--- DATA FOR THE TASK ---
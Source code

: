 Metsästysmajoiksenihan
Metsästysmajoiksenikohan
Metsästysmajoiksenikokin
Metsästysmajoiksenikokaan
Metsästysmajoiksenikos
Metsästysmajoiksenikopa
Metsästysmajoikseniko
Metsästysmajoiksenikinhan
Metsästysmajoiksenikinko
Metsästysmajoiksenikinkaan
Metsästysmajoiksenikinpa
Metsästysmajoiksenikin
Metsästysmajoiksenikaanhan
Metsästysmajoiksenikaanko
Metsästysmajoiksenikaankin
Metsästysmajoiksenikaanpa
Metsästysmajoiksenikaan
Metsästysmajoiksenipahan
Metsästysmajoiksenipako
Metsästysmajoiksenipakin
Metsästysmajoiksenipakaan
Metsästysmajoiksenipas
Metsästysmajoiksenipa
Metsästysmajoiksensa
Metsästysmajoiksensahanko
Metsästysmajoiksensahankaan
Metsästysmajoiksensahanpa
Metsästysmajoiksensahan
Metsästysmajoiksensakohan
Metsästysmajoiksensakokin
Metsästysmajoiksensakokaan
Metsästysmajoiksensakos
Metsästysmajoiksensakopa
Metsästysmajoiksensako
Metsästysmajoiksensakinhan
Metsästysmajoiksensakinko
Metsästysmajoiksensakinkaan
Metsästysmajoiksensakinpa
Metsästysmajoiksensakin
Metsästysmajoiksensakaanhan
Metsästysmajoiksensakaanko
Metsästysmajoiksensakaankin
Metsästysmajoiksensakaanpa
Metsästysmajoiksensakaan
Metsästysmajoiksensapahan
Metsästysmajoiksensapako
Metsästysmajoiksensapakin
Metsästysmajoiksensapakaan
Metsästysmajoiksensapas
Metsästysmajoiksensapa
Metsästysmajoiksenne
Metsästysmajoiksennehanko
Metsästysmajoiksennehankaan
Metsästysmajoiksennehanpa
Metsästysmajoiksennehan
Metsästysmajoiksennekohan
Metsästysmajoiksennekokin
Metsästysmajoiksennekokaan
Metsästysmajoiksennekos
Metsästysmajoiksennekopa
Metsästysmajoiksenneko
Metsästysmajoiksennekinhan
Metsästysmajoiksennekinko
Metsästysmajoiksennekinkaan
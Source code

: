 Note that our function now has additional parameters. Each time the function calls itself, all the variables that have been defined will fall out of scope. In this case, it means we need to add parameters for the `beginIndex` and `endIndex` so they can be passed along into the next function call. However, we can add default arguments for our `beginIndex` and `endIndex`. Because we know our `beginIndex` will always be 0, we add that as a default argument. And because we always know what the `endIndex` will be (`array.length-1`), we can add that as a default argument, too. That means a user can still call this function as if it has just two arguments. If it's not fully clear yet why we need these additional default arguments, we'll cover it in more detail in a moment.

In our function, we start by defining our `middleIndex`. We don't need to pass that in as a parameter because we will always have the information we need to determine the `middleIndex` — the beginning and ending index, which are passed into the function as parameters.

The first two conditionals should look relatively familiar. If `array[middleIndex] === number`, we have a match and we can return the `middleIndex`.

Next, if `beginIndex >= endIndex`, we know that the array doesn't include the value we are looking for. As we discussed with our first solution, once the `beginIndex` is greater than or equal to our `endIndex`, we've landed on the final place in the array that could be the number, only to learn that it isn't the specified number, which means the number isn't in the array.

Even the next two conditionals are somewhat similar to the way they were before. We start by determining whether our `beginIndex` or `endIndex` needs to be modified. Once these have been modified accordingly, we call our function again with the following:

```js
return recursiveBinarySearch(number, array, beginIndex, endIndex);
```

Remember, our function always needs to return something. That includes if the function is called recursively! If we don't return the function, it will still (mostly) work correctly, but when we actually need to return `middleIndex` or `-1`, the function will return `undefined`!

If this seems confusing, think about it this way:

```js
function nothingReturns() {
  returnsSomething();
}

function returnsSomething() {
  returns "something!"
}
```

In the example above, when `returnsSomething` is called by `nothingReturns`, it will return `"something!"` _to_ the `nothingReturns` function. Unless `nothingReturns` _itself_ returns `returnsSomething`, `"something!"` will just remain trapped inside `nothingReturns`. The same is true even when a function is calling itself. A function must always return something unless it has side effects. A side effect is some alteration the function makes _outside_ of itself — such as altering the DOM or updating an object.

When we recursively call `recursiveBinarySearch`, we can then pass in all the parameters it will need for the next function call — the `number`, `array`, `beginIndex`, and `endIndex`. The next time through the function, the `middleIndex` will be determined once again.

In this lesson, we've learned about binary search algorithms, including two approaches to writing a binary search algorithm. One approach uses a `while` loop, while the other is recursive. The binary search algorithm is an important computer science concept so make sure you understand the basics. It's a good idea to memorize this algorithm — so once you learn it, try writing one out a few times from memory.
---
WHAT IS REQUIRED:
Only lines with the string "first" are wanted; please find each one in the listing and copy it.

WORKED SOLUTION:
The first two conditionals should look relatively familiar. If `array[middleIndex] === number`, we have a match and we can return the `middleIndex`.
Next, if `beginIndex >= endIndex`, we know that the array doesn't include the value we are looking for. As we discussed with our first solution, once the `beginIndex` is greater than or equal to our `endIndex`, we've landed on the final place in the array that could be the number, only to learn that it isn't the specified number, which means the number isn't in the array.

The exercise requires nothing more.